From: Ilya Maximets <i.maximets@samsung.com>
To: Sergio Gonzalez Monroy <sergio.gonzalez.monroy@intel.com>,
dev@dpdk.org, David Marchand <david.marchand@6wind.com>
Cc: Heetae Ahn <heetae82.ahn@samsung.com>,
Yuanhan Liu <yuanhan.liu@linux.intel.com>,
Jianfeng Tan <jianfeng.tan@intel.com>,
Neil Horman <nhorman@tuxdriver.com>,
Yulong Pei <yulong.pei@intel.com>,
stable@dpdk.org, Thomas Monjalon <thomas.monjalon@6wind.com>,
Bruce Richardson <bruce.richardson@intel.com>
Subject: Re: [dpdk-stable] [PATCH] mem: balanced allocation of hugepages
Date: Thu, 09 Mar 2017 15:57:24 +0300 [thread overview]
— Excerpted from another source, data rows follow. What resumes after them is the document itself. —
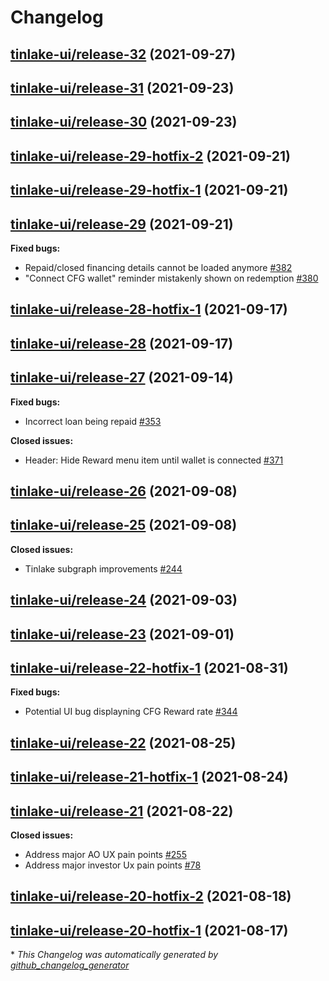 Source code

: # Changelog

## [tinlake-ui/release-32](https://github.com/centrifuge/apps/tree/tinlake-ui/release-32) (2021-09-27)

## [tinlake-ui/release-31](https://github.com/centrifuge/apps/tree/tinlake-ui/release-31) (2021-09-23)

## [tinlake-ui/release-30](https://github.com/centrifuge/apps/tree/tinlake-ui/release-30) (2021-09-23)

## [tinlake-ui/release-29-hotfix-2](https://github.com/centrifuge/apps/tree/tinlake-ui/release-29-hotfix-2) (2021-09-21)

## [tinlake-ui/release-29-hotfix-1](https://github.com/centrifuge/apps/tree/tinlake-ui/release-29-hotfix-1) (2021-09-21)

## [tinlake-ui/release-29](https://github.com/centrifuge/apps/tree/tinlake-ui/release-29) (2021-09-21)

**Fixed bugs:**

- Repaid/closed financing details cannot be loaded anymore [\#382](https://github.com/centrifuge/apps/issues/382)
- "Connect CFG wallet" reminder mistakenly shown on redemption [\#380](https://github.com/centrifuge/apps/issues/380)

## [tinlake-ui/release-28-hotfix-1](https://github.com/centrifuge/apps/tree/tinlake-ui/release-28-hotfix-1) (2021-09-17)

## [tinlake-ui/release-28](https://github.com/centrifuge/apps/tree/tinlake-ui/release-28) (2021-09-17)

## [tinlake-ui/release-27](https://github.com/centrifuge/apps/tree/tinlake-ui/release-27) (2021-09-14)

**Fixed bugs:**

- Incorrect loan being repaid [\#353](https://github.com/centrifuge/apps/issues/353)

**Closed issues:**

- Header: Hide Reward menu item until wallet is connected [\#371](https://github.com/centrifuge/apps/issues/371)

## [tinlake-ui/release-26](https://github.com/centrifuge/apps/tree/tinlake-ui/release-26) (2021-09-08)

## [tinlake-ui/release-25](https://github.com/centrifuge/apps/tree/tinlake-ui/release-25) (2021-09-08)

**Closed issues:**

- Tinlake subgraph improvements [\#244](https://github.com/centrifuge/apps/issues/244)

## [tinlake-ui/release-24](https://github.com/centrifuge/apps/tree/tinlake-ui/release-24) (2021-09-03)

## [tinlake-ui/release-23](https://github.com/centrifuge/apps/tree/tinlake-ui/release-23) (2021-09-01)

## [tinlake-ui/release-22-hotfix-1](https://github.com/centrifuge/apps/tree/tinlake-ui/release-22-hotfix-1) (2021-08-31)

**Fixed bugs:**

- Potential UI bug displayning CFG Reward rate [\#344](https://github.com/centrifuge/apps/issues/344)

## [tinlake-ui/release-22](https://github.com/centrifuge/apps/tree/tinlake-ui/release-22) (2021-08-25)

## [tinlake-ui/release-21-hotfix-1](https://github.com/centrifuge/apps/tree/tinlake-ui/release-21-hotfix-1) (2021-08-24)

## [tinlake-ui/release-21](https://github.com/centrifuge/apps/tree/tinlake-ui/release-21) (2021-08-22)

**Closed issues:**

- Address major AO UX pain points [\#255](https://github.com/centrifuge/apps/issues/255)
- Address major investor Ux pain points [\#78](https://github.com/centrifuge/apps/issues/78)

## [tinlake-ui/release-20-hotfix-2](https://github.com/centrifuge/apps/tree/tinlake-ui/release-20-hotfix-2) (2021-08-18)

## [tinlake-ui/release-20-hotfix-1](https://github.com/centrifuge/apps/tree/tinlake-ui/release-20-hotfix-1) (2021-08-17)



\* *This Changelog was automatically generated by [github_changelog_generator](https://github.com/github-changelog-generator/github-changelog-generator)*
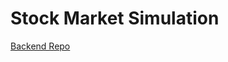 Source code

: # Stock Market Simulation

[Backend Repo](https://github.com/abhayfaldu/stock-market-simulation-server)
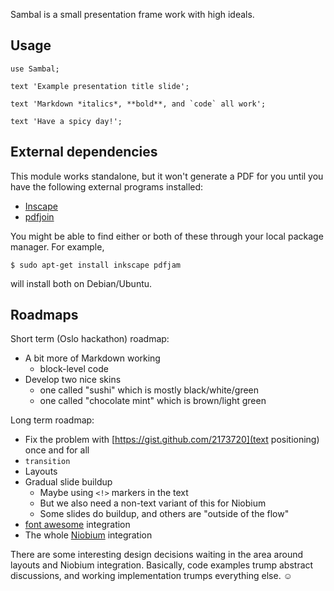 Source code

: Sambal is a small presentation frame work with high ideals.

## Usage

    use Sambal;

    text 'Example presentation title slide';
    
    text 'Markdown *italics*, **bold**, and `code` all work';
    
    text 'Have a spicy day!';

## External dependencies

This module works standalone, but it won't generate a PDF for you until
you have the following external programs installed:

* [Inscape](http://inkscape.org/)
* [pdfjoin](http://freecode.com/projects/pdfjam)

You might be able to find either or both of these through your local
package manager. For example,

    $ sudo apt-get install inkscape pdfjam

will install both on Debian/Ubuntu.

## Roadmaps

Short term (Oslo hackathon) roadmap:

* A bit more of Markdown working
    * block-level code
* Develop two nice skins
    * one called "sushi" which is mostly black/white/green
    * one called "chocolate mint" which is brown/light green

Long term roadmap:

* Fix the problem with [https://gist.github.com/2173720](text positioning) once and for all
* `transition`
* Layouts
* Gradual slide buildup
    * Maybe using `<!>` markers in the text
    * But we also need a non-text variant of this for Niobium
    * Some slides do buildup, and others are "outside of the flow"
* [font awesome](http://fortawesome.github.com/Font-Awesome/) integration
* The whole [Niobium](https://gist.github.com/1751911) integration

There are some interesting design decisions waiting in the area around layouts
and Niobium integration. Basically, code examples trump abstract discussions,
and working implementation trumps everything else. ☺

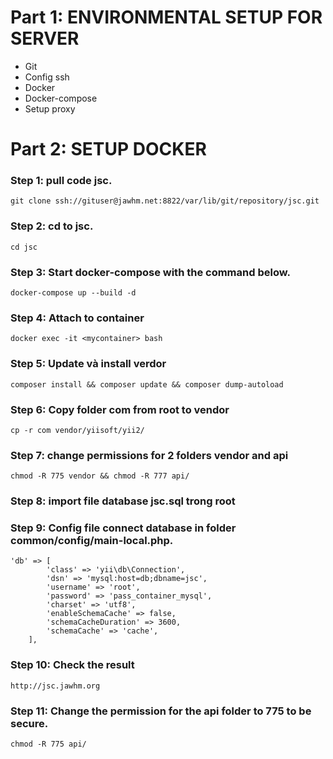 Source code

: # Part 1: ENVIRONMENTAL SETUP FOR SERVER
- Git
- Config ssh
- Docker
- Docker-compose
- Setup proxy
# Part 2: SETUP DOCKER
###  Step 1: pull code jsc.
    git clone ssh://gituser@jawhm.net:8822/var/lib/git/repository/jsc.git
###  Step 2: cd to jsc.
    cd jsc
### Step 3: Start docker-compose with the command below.
    docker-compose up --build -d
### Step 4: Attach to container
	docker exec -it <mycontainer> bash
### Step 5: Update và install verdor
    composer install && composer update && composer dump-autoload
### Step 6: Copy folder com from root  to vendor 
    cp -r com vendor/yiisoft/yii2/
### Step 7: change permissions for 2 folders vendor and api
    chmod -R 775 vendor && chmod -R 777 api/
### Step 8: import file database jsc.sql trong root
### Step 9: Config file connect database in folder common/config/main-local.php.
    'db' => [
            'class' => 'yii\db\Connection',
            'dsn' => 'mysql:host=db;dbname=jsc',
            'username' => 'root',
            'password' => 'pass_container_mysql',
            'charset' => 'utf8',
			'enableSchemaCache' => false,
            'schemaCacheDuration' => 3600,
            'schemaCache' => 'cache',
        ],

### Step 10: Check the result
    http://jsc.jawhm.org
### Step 11: Change the permission for the api folder to 775 to be secure.
    chmod -R 775 api/ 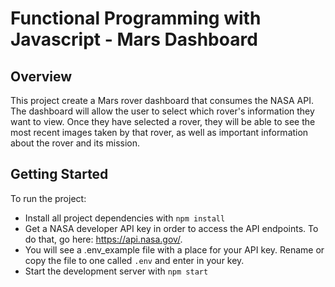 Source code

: # Functional Programming with Javascript - Mars Dashboard

## Overview

This project create a Mars rover dashboard that consumes the NASA API. The dashboard will allow the user to select which rover's information they want to view. Once they have selected a rover, they will be able to see the most recent images taken by that rover, as well as important information about the rover and its mission.

## Getting Started

To run the project:
* Install all project dependencies with `npm install`
* Get a NASA developer API key in order to access the API endpoints. To do that, go here: https://api.nasa.gov/.
* You will see a .env_example file with a place for your API key. Rename or copy the file to one called `.env` and enter in your key.
* Start the development server with `npm start` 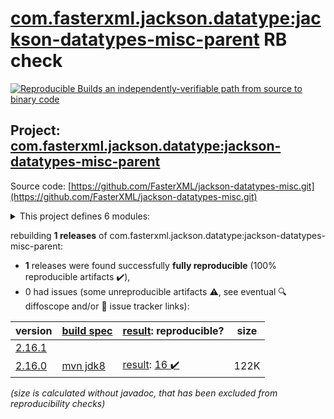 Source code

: [com.fasterxml.jackson.datatype:jackson-datatypes-misc-parent](https://central.sonatype.com/artifact/com.fasterxml.jackson.datatype/jackson-datatypes-misc-parent/versions) RB check
=======

[![Reproducible Builds](https://reproducible-builds.org/images/logos/rb.svg) an independently-verifiable path from source to binary code](https://reproducible-builds.org/)

## Project: [com.fasterxml.jackson.datatype:jackson-datatypes-misc-parent](https://central.sonatype.com/artifact/com.fasterxml.jackson.datatype/jackson-datatypes-misc-parent/versions)

Source code: [https://github.com/FasterXML/jackson-datatypes-misc.git](https://github.com/FasterXML/jackson-datatypes-misc.git)

<details><summary>This project defines 6 modules:</summary>

* [com.fasterxml.jackson.datatype:jackson-datatype-jakarta-jsonp](https://central.sonatype.com/artifact/com.fasterxml.jackson.datatype/jackson-datatype-jakarta-jsonp/2.16.0)
* [com.fasterxml.jackson.datatype:jackson-datatype-jakarta-mail](https://central.sonatype.com/artifact/com.fasterxml.jackson.datatype/jackson-datatype-jakarta-mail/2.16.0)
* [com.fasterxml.jackson.datatype:jackson-datatype-joda-money](https://central.sonatype.com/artifact/com.fasterxml.jackson.datatype/jackson-datatype-joda-money/2.16.0)
* [com.fasterxml.jackson.datatype:jackson-datatype-json-org](https://central.sonatype.com/artifact/com.fasterxml.jackson.datatype/jackson-datatype-json-org/2.16.0)
* [com.fasterxml.jackson.datatype:jackson-datatype-jsr353](https://central.sonatype.com/artifact/com.fasterxml.jackson.datatype/jackson-datatype-jsr353/2.16.0)
* [com.fasterxml.jackson.datatype:jackson-datatypes-misc-parent](https://central.sonatype.com/artifact/com.fasterxml.jackson.datatype/jackson-datatypes-misc-parent/2.16.0)
</details>

rebuilding **1 releases** of com.fasterxml.jackson.datatype:jackson-datatypes-misc-parent:
- **1** releases were found successfully **fully reproducible** (100% reproducible artifacts :heavy_check_mark:),
- 0 had issues (some unreproducible artifacts :warning:, see eventual :mag: diffoscope and/or :memo: issue tracker links):

| version | [build spec](/BUILDSPEC.md) | [result](https://reproducible-builds.org/docs/jvm/): reproducible? | size |
| -- | --------- | ------ | -- |
| [2.16.1](https://central.sonatype.com/artifact/com.fasterxml.jackson.datatype/jackson-datatypes-misc-parent/2.16.1/pom) | | | |
| [2.16.0](https://central.sonatype.com/artifact/com.fasterxml.jackson.datatype/jackson-datatypes-misc-parent/2.16.0/pom) | [mvn jdk8](jackson-datatypes-misc-parent-2.16.0.buildspec) | [result](jackson-datatypes-misc-parent-2.16.0.buildinfo): [16 :heavy_check_mark: ](jackson-datatypes-misc-parent-2.16.0.buildcompare) | 122K |

<i>(size is calculated without javadoc, that has been excluded from reproducibility checks)</i>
Message-ID: <aca5b73b-75d9-da12-26f3-67ff6fe218ac@samsung.com> (raw)
In-Reply-To: <f50d0fa1-9530-436c-d532-0e6123f4e06d@intel.com>
On 08.03.2017 16:46, Sergio Gonzalez Monroy wrote:
> Hi Ilya,
>
> I have done similar tests and as you already pointed out, 'numactl --interleave' does not seem to work as expected.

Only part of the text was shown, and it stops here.